The Jan. 28 collapse of Pittsburgh's Fern Hollow Bridge was a dramatic reminder of that fact. The exact cause of the collapse won't be known until the National Transportation Safety Board completes a months-long study, but Carnegie Mellon University researchers have developed autonomous drone technology that someday might prevent similar catastrophes and lesser mishaps caused by deterioration.
Working with Shimizu Corp., a Tokyo-based construction and civil engineering company, the Robotics Institute built a prototype drone designed for monitoring bridges and other infrastructure. As part of that effort, researchers recently unveiled a new method that enables automated systems to more accurately detect and monitor cracks in reinforced concrete.
Sebastian Scherer, associate research professor of robotics and leader of the CMU team working with Shimizu, said the crack-detection method was one of several technologies that the university developed for the project, which concluded in February 2022. The researchers built a working prototype of a bridge-monitoring drone that employs the crack-detection system and plan to use it at the Frick Park site of the Fern Hollow Bridge to make a detailed model for the post-collapse analysis.

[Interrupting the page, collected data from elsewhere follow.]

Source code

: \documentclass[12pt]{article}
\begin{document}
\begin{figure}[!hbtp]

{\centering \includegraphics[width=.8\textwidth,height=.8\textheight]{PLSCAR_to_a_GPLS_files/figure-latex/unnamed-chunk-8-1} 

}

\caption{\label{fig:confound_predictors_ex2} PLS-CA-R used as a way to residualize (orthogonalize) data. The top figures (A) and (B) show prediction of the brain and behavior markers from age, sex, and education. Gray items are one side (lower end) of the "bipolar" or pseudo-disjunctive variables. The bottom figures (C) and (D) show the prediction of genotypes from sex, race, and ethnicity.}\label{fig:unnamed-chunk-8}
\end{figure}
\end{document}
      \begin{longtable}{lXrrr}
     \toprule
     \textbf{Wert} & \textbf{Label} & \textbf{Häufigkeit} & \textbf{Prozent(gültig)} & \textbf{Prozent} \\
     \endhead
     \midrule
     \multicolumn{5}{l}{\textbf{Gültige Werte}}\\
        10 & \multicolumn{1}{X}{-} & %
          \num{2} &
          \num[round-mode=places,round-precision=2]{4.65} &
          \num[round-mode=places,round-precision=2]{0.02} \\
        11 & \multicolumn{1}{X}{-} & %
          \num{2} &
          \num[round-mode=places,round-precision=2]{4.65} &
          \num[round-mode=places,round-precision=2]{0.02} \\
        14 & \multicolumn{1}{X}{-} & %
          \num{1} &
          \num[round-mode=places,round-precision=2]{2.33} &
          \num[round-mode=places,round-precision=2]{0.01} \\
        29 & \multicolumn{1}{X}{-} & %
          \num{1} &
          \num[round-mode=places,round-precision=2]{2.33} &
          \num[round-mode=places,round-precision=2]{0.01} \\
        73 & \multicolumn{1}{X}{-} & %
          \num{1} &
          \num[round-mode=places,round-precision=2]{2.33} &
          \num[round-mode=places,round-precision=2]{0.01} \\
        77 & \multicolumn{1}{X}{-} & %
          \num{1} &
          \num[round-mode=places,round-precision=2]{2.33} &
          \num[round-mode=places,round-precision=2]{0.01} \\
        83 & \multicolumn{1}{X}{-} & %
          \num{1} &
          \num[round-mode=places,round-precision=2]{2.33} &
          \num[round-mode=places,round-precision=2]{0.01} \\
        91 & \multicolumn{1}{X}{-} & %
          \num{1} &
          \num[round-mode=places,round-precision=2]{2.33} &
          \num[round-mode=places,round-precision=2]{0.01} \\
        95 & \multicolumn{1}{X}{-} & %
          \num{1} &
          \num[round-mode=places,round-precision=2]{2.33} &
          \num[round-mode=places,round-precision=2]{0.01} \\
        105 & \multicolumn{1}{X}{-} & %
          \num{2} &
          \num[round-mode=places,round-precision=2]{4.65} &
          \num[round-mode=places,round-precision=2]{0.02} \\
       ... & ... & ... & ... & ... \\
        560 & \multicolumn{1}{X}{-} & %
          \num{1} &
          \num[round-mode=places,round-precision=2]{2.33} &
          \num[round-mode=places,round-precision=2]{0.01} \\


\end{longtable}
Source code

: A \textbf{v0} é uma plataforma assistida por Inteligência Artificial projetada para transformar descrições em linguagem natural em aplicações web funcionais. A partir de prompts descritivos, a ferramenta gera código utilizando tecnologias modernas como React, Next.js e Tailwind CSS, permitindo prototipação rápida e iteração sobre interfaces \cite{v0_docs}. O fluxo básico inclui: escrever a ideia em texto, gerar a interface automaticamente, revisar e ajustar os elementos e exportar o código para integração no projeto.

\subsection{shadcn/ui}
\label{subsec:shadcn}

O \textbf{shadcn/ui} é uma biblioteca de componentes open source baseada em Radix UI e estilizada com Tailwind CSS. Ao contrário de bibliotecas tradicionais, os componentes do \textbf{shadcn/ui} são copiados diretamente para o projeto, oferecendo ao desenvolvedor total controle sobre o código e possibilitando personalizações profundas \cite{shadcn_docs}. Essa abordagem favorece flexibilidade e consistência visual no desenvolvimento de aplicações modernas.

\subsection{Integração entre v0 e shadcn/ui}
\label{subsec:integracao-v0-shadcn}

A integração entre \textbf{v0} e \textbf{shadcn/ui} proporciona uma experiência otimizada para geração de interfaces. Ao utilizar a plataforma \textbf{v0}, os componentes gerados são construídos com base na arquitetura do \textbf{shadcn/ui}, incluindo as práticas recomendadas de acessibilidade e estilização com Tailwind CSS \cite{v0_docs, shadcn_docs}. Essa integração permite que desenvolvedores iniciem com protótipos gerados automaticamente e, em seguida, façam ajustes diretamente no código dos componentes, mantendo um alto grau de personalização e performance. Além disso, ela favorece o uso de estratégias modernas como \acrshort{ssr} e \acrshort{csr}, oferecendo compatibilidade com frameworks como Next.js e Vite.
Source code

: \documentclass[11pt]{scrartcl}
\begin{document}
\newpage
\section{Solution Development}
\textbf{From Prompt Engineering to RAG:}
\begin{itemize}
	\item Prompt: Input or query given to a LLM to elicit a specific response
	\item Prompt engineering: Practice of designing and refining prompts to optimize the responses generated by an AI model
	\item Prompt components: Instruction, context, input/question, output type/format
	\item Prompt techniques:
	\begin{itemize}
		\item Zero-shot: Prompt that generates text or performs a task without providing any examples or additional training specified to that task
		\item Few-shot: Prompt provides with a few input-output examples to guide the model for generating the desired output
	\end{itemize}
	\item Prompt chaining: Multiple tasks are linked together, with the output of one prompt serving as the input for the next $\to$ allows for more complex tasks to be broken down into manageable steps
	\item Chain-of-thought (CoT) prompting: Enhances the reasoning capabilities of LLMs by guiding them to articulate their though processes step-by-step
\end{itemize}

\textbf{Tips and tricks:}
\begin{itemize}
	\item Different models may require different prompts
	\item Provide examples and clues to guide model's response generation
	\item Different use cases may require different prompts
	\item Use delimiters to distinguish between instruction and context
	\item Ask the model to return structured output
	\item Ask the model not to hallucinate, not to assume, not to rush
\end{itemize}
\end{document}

"The automated technology we developed for the Shimizu project is designed to prevent this type of collapse via comprehensive mapping, crack detection and structural analysis that would be too much work if it were done by hand," Scherer said. "Today, typically you only do spot checks on critical parts, since an exhaustive survey and analysis would be too slow. Automated defect-detection technology would enable inspectors to check bridges more frequently and perhaps identify problems before failures occur."
Kris Kitani, associate research professor of robotics, led the research team, whose system improves existing crack-detection algorithms by 10%.
Their system relies on a computer vision framework known as a convolutional neural network (CNN), a class of artificial neural networks commonly used to analyze visual imagery. This framework can readily identify animals and objects such as vehicles and production parts. But Jinhyung "David" Park, a senior in the Computer Science Department majoring in artificial intelligence and a member of Kitani's research team, noted that these systems have much more difficulty detecting cracks.
"Cracks, unlike these other objects, are very thin — often only two or three pixels wide in images," Park said. They also have extremely irregular shapes and can be obscured by marks or shadows on surfaces.
Even when existing systems detect a crack, they cannot always determine how wide it is. They often overestimate the size, which makes it difficult to accurately determine if the crack is a serious defect or whether it might be expanding.
The researchers addressed the problem by using reinforcement learning, a form of artificial intelligence. In this game-like approach, the computer uses trial and error to develop tactics for solving a problem while maximizing its performance based on rewards and penalties.
This approach is commonly used to improve the performance of robotic arms, Park said. In those cases, a robotic system uses reinforcement learning to analyze the space surrounding a robotic arm to determine which motions would best enable the arm to accomplish a goal.
As adapted by the CMU researchers for crack detection, reinforcement learning allows a computer system to analyze each pixel within an image. Rather than decide how to move a robotic arm, the system calculates the probability that each pixel is part of a crack.
"That might sound time-consuming because we're considering every pixel," Park said. "But our reinforcement learning agent is convolutional, so it does these predictions asynchronously for every single pixel at once."
This technique enables the system to not only detect cracks at high resolution, but also to calculate the probability that separate cracks might be part of one larger crack.
"If you have a crack that's kind of shaped like this" Park said, extending the thumb and pinky of his right hand, "and another one here" — extending his left thumb and pinky near his right hand — "but they're disconnected in the middle, maybe the network can recognize, hey, these cracks are actually parts of the same crack."
The team presented its crack-detection work in September at the IEEE International Conference on Image Processing (ICIP 2021) in Anchorage, Alaska, where it won the Best Industry Impact Award. In addition to Park, who was the lead author, Kitani's team included Yi-Chun Chen, a Robotics Institute master's student in computer vision; and Yu-Jhe Li, a Ph.D. student in the Robotics Institute and the Electrical and Computer Engineering Department.